Software to mimic the human brain

The guy that created Palm and Treo, Jeff Hawkins, has been working on an artificial intelligence program based on principles of how our brain works.

His newest company and software platform is Numenta, "which has three main components: the core problem-solving engine, which works sort of like an operating system based on Hawkins’ theory of the cortex; a set of open source software tools; and the code for the learning algorithms themselves, which users can alter as long as they make their creations available to others. "

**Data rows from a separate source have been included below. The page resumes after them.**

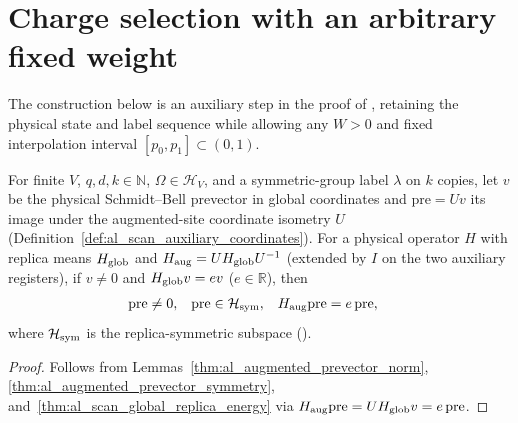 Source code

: \section{Charge selection with an arbitrary fixed weight}
\label{sec:arealaw-source-charge-selection}

The construction below is an auxiliary step in the proof of
\cite[Proposition~9.2]{OpenAI2026AreaLaw}, retaining the physical
state and label sequence while allowing any $W>0$ and
fixed interpolation interval $[p_0,p_1]\subset(0,1)$.

\begin{lemma}
    \label{thm:arealaw-augmented-prevector-properties}
    \leanok
    For finite $V$, $q,d,k\in\mathbb N$, $\Omega\in\mathcal H_V$, and a symmetric-group label $\lambda$ on $k$ copies, let $v$ be the physical Schmidt--Bell prevector in global coordinates and $\mathrm{pre}=Uv$ its image under the augmented-site coordinate isometry $U$ (Definition~\ref{def:al_scan_auxiliary_coordinates}). For a physical operator $H$ with replica means $H_{\rm glob}$ and $H_{\rm aug}=UH_{\rm glob}U^{-1}$ (extended by $I$ on the two auxiliary registers), if $v\ne0$ and $H_{\rm glob}v=e v$ ($e\in\mathbb R$), then
    \begin{align}
        \mathrm{pre}            & \ne0,                    &
        \mathrm{pre}            & \in\mathcal H_{\rm sym}, &
        H_{\rm aug}\mathrm{pre} & =e\,\mathrm{pre},
        \label{eq:arealaw-augmented-prevector-properties}
    \end{align}
    where $\mathcal H_{\rm sym}$ is the replica-symmetric subspace (\cite[Section~8, lines~130--153 and~421--438]{OpenAI2026AreaLaw}).
\end{lemma}
\begin{proof}
    \leanok
    Follows from Lemmas~\ref{thm:al_augmented_prevector_norm}, \ref{thm:al_augmented_prevector_symmetry}, and~\ref{thm:al_scan_global_replica_energy} via $H_{\rm aug}\mathrm{pre}=UH_{\rm glob}v=e\,\mathrm{pre}$.
\end{proof}

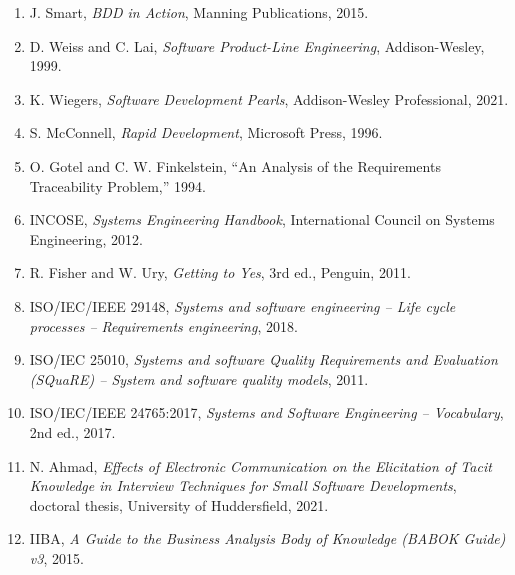 \begin{enumerate}[leftmargin=2.2em,itemsep=.15ex]
\item J. Smart, \textit{BDD in Action}, Manning Publications, 2015.
\item D. Weiss and C. Lai, \textit{Software Product-Line Engineering}, Addison-Wesley, 1999.
\item K. Wiegers, \textit{Software Development Pearls}, Addison-Wesley Professional, 2021.
\item S. McConnell, \textit{Rapid Development}, Microsoft Press, 1996.
\item O. Gotel and C. W. Finkelstein, ``An Analysis of the Requirements Traceability Problem,'' 1994.
\item INCOSE, \textit{Systems Engineering Handbook}, International Council on Systems Engineering, 2012.
\item R. Fisher and W. Ury, \textit{Getting to Yes}, 3rd ed., Penguin, 2011.
\item ISO/IEC/IEEE 29148, \textit{Systems and software engineering -- Life cycle processes -- Requirements engineering}, 2018.
\item ISO/IEC 25010, \textit{Systems and software Quality Requirements and Evaluation (SQuaRE) -- System and software quality models}, 2011.
\item ISO/IEC/IEEE 24765:2017, \textit{Systems and Software Engineering -- Vocabulary}, 2nd ed., 2017.
\item N. Ahmad, \textit{Effects of Electronic Communication on the Elicitation of Tacit Knowledge in Interview Techniques for Small Software Developments}, doctoral thesis, University of Huddersfield, 2021.
\item IIBA, \textit{A Guide to the Business Analysis Body of Knowledge (BABOK Guide) v3}, 2015.
\end{enumerate}
\normalsize
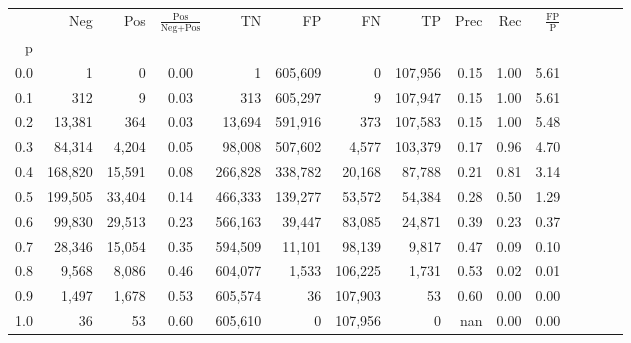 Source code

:\begin{tabular}{rrrcrrrrrrrrrrr}
\toprule
{} &      Neg &     Pos & $\frac{\text{Pos}}{\text{Neg}+\text{Pos}}$ &       TN &       FP &       FN &       TP &  Prec &   Rec & $\frac{\text{FP}}{\text{P}}$ \\
p   &          &         &                                            &          &          &          &          &       &       &                              \\
\midrule
0.0 &        1 &       0 &                                       0.00 &        1 &  605,609 &        0 &  107,956 &  0.15 &  1.00 &                         5.61 \\
0.1 &      312 &       9 &                                       0.03 &      313 &  605,297 &        9 &  107,947 &  0.15 &  1.00 &                         5.61 \\
0.2 &   13,381 &     364 &                                       0.03 &   13,694 &  591,916 &      373 &  107,583 &  0.15 &  1.00 &                         5.48 \\
0.3 &   84,314 &   4,204 &                                       0.05 &   98,008 &  507,602 &    4,577 &  103,379 &  0.17 &  0.96 &                         4.70 \\
0.4 &  168,820 &  15,591 &                                       0.08 &  266,828 &  338,782 &   20,168 &   87,788 &  0.21 &  0.81 &                         3.14 \\
0.5 &  199,505 &  33,404 &                                       0.14 &  466,333 &  139,277 &   53,572 &   54,384 &  0.28 &  0.50 &                         1.29 \\
0.6 &   99,830 &  29,513 &                                       0.23 &  566,163 &   39,447 &   83,085 &   24,871 &  0.39 &  0.23 &                         0.37 \\
0.7 &   28,346 &  15,054 &                                       0.35 &  594,509 &   11,101 &   98,139 &    9,817 &  0.47 &  0.09 &                         0.10 \\
0.8 &    9,568 &   8,086 &                                       0.46 &  604,077 &    1,533 &  106,225 &    1,731 &  0.53 &  0.02 &                         0.01 \\
0.9 &    1,497 &   1,678 &                                       0.53 &  605,574 &       36 &  107,903 &       53 &  0.60 &  0.00 &                         0.00 \\
1.0 &       36 &      53 &                                       0.60 &  605,610 &        0 &  107,956 &        0 &   nan &  0.00 &                         0.00 \\
\bottomrule
\end{tabular}
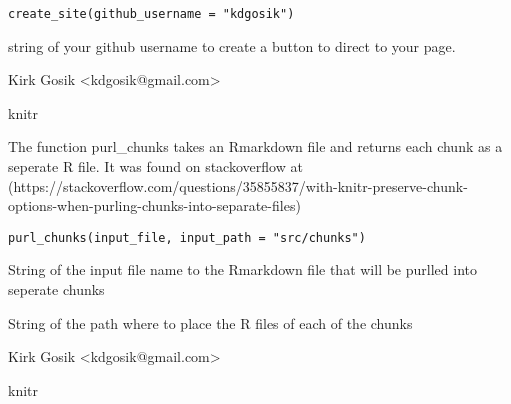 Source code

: \documentclass[letterpaper]{book}
\begin{document}
%
\begin{Usage}
\begin{verbatim}
create_site(github_username = "kdgosik")
\end{verbatim}
\end{Usage}
%
\begin{Arguments}
\begin{ldescription}
\item[\code{github\_username}] string of your github username to create a button to direct to your page.
\end{ldescription}
\end{Arguments}
%
\begin{Author}\relax
Kirk Gosik <kdgosik@gmail.com>
\end{Author}
%
\begin{SeeAlso}\relax
knitr
\end{SeeAlso}
%
\begin{Description}\relax
The function purl\_chunks takes an Rmarkdown file and returns each chunk as a
seperate R file.  It was found on stackoverflow at
(https://stackoverflow.com/questions/35855837/with-knitr-preserve-chunk-options-when-purling-chunks-into-separate-files)
\end{Description}
%
\begin{Usage}
\begin{verbatim}
purl_chunks(input_file, input_path = "src/chunks")
\end{verbatim}
\end{Usage}
%
\begin{Arguments}
\begin{ldescription}
\item[\code{input\_file}] String of the input file name to the Rmarkdown file that will be purlled into seperate chunks

\item[\code{input\_path}] String of the path where to place the R files of each of the chunks
\end{ldescription}
\end{Arguments}
%
\begin{Author}\relax
Kirk Gosik <kdgosik@gmail.com>
\end{Author}
%
\begin{SeeAlso}\relax
knitr
\end{SeeAlso}
\end{document}
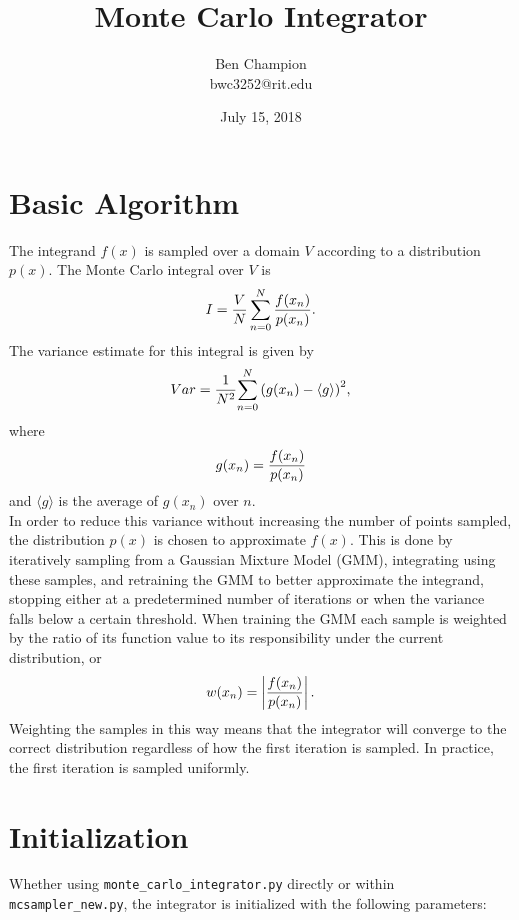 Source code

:\documentclass{article}
\title{Monte Carlo Integrator}
\date{July 15, 2018}
\author{Ben Champion \\ bwc3252@rit.edu}
\begin{document}
\maketitle

\section{Basic Algorithm}

The integrand $f(x)$ is sampled over a domain $V$ according to a distribution
$p(x)$. The Monte Carlo integral over $V$ is
\begin{equation}
    I = {{V \over N} \sum_{n=0}^{N} {f(x_n) \over {p(x_n)}}}.
\end{equation}
The variance estimate for this integral is given by
\begin{equation}
    Var = {1 \over N^2}{\sum\limits_{n=0}^{N} {(g(x_n) - \langle g \rangle)}^2},
\end{equation}
where
\begin{equation}
    g(x_n) = {f(x_n) \over {p(x_n)}}
\end{equation}
and $\langle g \rangle$ is the average of $g(x_n)$ over $n$. \\

In order to reduce this variance without increasing the number of points
sampled, the distribution $p(x)$ is chosen to approximate $f(x)$. This is done
by iteratively sampling from a Gaussian Mixture Model (GMM), integrating using
these samples, and retraining the GMM to better approximate the integrand,
stopping either at a predetermined number of iterations or when the variance
falls below a certain threshold. When training the GMM each sample is weighted
by the ratio of its function value to its responsibility under the current
distribution, or
\begin{equation}
    w(x_n) = \left| {f(x_n) \over p(x_n)} \right|.
\end{equation}
Weighting the samples in this way means that the integrator will converge to
the correct distribution regardless of how the first iteration is sampled. In
practice, the first iteration is sampled uniformly.

\section{Initialization}

Whether using \texttt{monte\_carlo\_integrator.py} directly or within
\texttt{mcsampler\_new.py}, the integrator is initialized with the following
parameters:
\end{document}
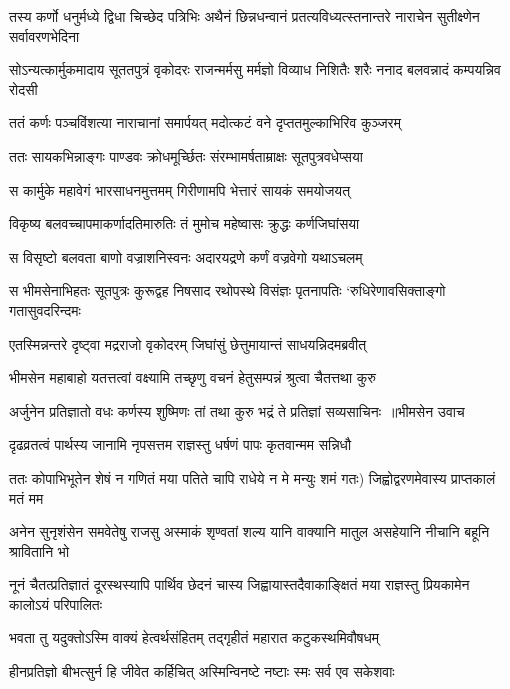 तस्य कर्णो धनुर्मध्ये द्विधा चिच्छेद पत्रिभिः
\twolineshloka
{अथैनं छिन्नधन्वानं प्रतत्यविध्यत्स्तनान्तरे}
{नाराचेन सुतीक्ष्णेन सर्वावरणभेदिना}


\threelineshloka
{सोऽन्यत्कार्मुकमादाय सूततपुत्रं वृकोदरः}
{राजन्मर्मसु मर्मज्ञो विव्याध निशितैः शरैः}
{ननाद बलवन्नादं कम्पयन्निव रोदसी}


\twolineshloka
{ततं कर्णः पञ्चविंशत्या नाराचानां समार्पयत्}
{मदोत्कटं वने दृप्ततमुल्काभिरिव कुञ्जरम्}


\twolineshloka
{ततः सायकभिन्नाङ्गः पाण्डवः क्रोधमूर्च्छितः}
{संरम्भामर्षताम्राक्षः सूतपुत्रवधेप्सया}


\twolineshloka
{स कार्मुके महावेगं भारसाधनमुत्तमम्}
{गिरीणामपि भेत्तारं सायकं समयोजयत्}


\twolineshloka
{विकृष्य बलवच्चापमाकर्णादतिमारुतिः}
{तं मुमोच महेष्वासः क्रुद्धः कर्णजिघांसया}


\twolineshloka
{स विसृष्टो बलवता बाणो वज्राशनिस्वनः}
{अदारयद्रणे कर्णं वज्रवेगो यथाऽचलम्}


\threelineshloka
{स भीमसेनाभिहतः सूतपुत्रः कुरूद्वह}
{निषसाद रथोपस्थे विसंज्ञः पृतनापतिः}
{`रुधिरेणावसिक्ताङ्गो गतासुवदरिन्दमः}


\twolineshloka
{एतस्मिन्नन्तरे दृष्ट्वा मद्रराजो वृकोदरम्}
{जिघांसुं छेत्तुमायान्तं साधयन्निदमब्रवीत्}


\twolineshloka
{भीमसेन महाबाहो यतत्तत्वां वक्ष्यामि तच्छृणु}
{वचनं हेतुसम्पन्नं श्रुत्वा चैतत्तथा कुरु}


\threelineshloka
{अर्जुनेन प्रतिज्ञातो वधः कर्णस्य शुष्मिणः}
{तां तथा कुरु भद्रं ते प्रतिज्ञां सव्यसाचिनः ॥भीमसेन उवाच}
{}


\twolineshloka
{दृढव्रतत्वं पार्थस्य जानामि नृपसत्तम}
{राज्ञस्तु धर्षणं पापः कृतवान्मम सन्निधौ}


\threelineshloka
{ततः कोपाभिभूतेन शेषं न गणितं मया}
{पतिते चापि राधेये न मे मन्युः शमं गतः)}
{जिह्वोद्वरणमेवास्य प्राप्तकालं मतं मम}


\threelineshloka
{अनेन सुनृशंसेन समवेतेषु राजसु}
{अस्माकं शृण्वतां शल्य यानि वाक्यानि मातुल}
{असहेयानि नीचानि बहूनि श्रावितानि भो}


\threelineshloka
{नूनं चैतत्प्रतिज्ञातं दूरस्थस्यापि पार्थिव}
{छेदनं चास्य जिह्वायास्तदैवाकाङ्क्षितं मया}
{राज्ञस्तु प्रियकामेन कालोऽयं परिपालितः}


\twolineshloka
{भवता तु यदुक्तोऽस्मि वाक्यं हेत्वर्थसंहितम्}
{तद्गृहीतं महारात कटुकस्थमिवौषधम्}


\twolineshloka
{हीनप्रतिज्ञो बीभत्सुर्न हि जीवेत कर्हिचित्}
{अस्मिन्विनष्टे नष्टाः स्मः सर्व एव सकेशवाः}


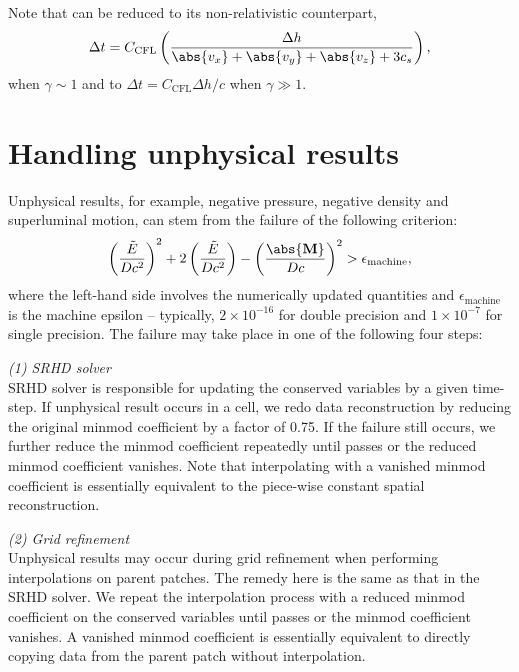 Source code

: Note that  can be reduced to its non-relativistic counterpart,
\begin{equation}
    \Delta t=C_{\text{CFL}}\left(\frac{\Delta h}{\abs{v_x}+\abs{v_y}+\abs{v_z}+3c_s}\right),
\end{equation}
when $\gamma\sim 1$ and to $\Delta t = C_{\text{CFL}}\Delta h/c$ when $\gamma \gg 1$.


\section{Handling unphysical results}
Unphysical results, for example, negative pressure, negative density and superluminal motion, can stem from the failure of the following criterion:
\begin{equation}
\left(\frac{\tilde{E}}{Dc^2}\right)^2+2\left(\frac{\tilde{E}}{Dc^2}\right)-\left(\frac{\abs{\mathbf{M}}}{Dc}\right)^2>\epsilon_{\text{machine}},
\label{Unphysical result}
\end{equation}
where the left-hand side involves the numerically updated quantities and $\epsilon_{\text{machine}}$ is the machine epsilon -- typically, $2\times10^{-16}$ for double precision and $1\times 10^{-7}$ for single precision. The failure may take place in one of the following four steps:

\emph{(1) SRHD solver}\\
SRHD solver is responsible for updating the conserved variables by a given time-step. If unphysical result occurs in a cell, we redo data reconstruction by reducing the original minmod coefficient by a factor of 0.75. If the failure still occurs, we further reduce the minmod coefficient repeatedly until  passes or the reduced minmod coefficient vanishes. Note that interpolating with a vanished minmod coefficient is essentially equivalent to the piece-wise constant spatial reconstruction.

\emph{(2) Grid refinement}\\
Unphysical results may occur during grid refinement when performing interpolations on parent patches. The remedy here is the same as that in the SRHD solver. We repeat the interpolation process with a reduced minmod coefficient on the conserved variables until  passes or the minmod coefficient vanishes. A vanished minmod coefficient is essentially equivalent to directly copying data from the parent patch without interpolation.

"How Numenta’s Software IDs a Chopper
Scan and match

1) The system is shown a poor-quality image of a helicopter moving across a screen. It’s read by low-level nodes that each see a 4 x 4-pixel section of the image.
2) The low-level nodes pass the pattern they see up to the next level.
3) Intermediate nodes aggregate input from the low-level nodes to form shapes.
4) The top-level node compares the shapes against a library of objects and selects the best match.

Predict and refine

5) That info is passed back down to the intermediate - level nodes so they can better predict what shape they’ll see next.
6) Data from higher-up nodes allows the bottom nodes to clean up the image by ignoring pixels that don’t match the expected pattern (indicated above by an X). This entire process repeats until the image is crisp. "

The whole thing sounds revolutionary, but I get flashbacks of VIKI from the I, Robot movie when I think about it.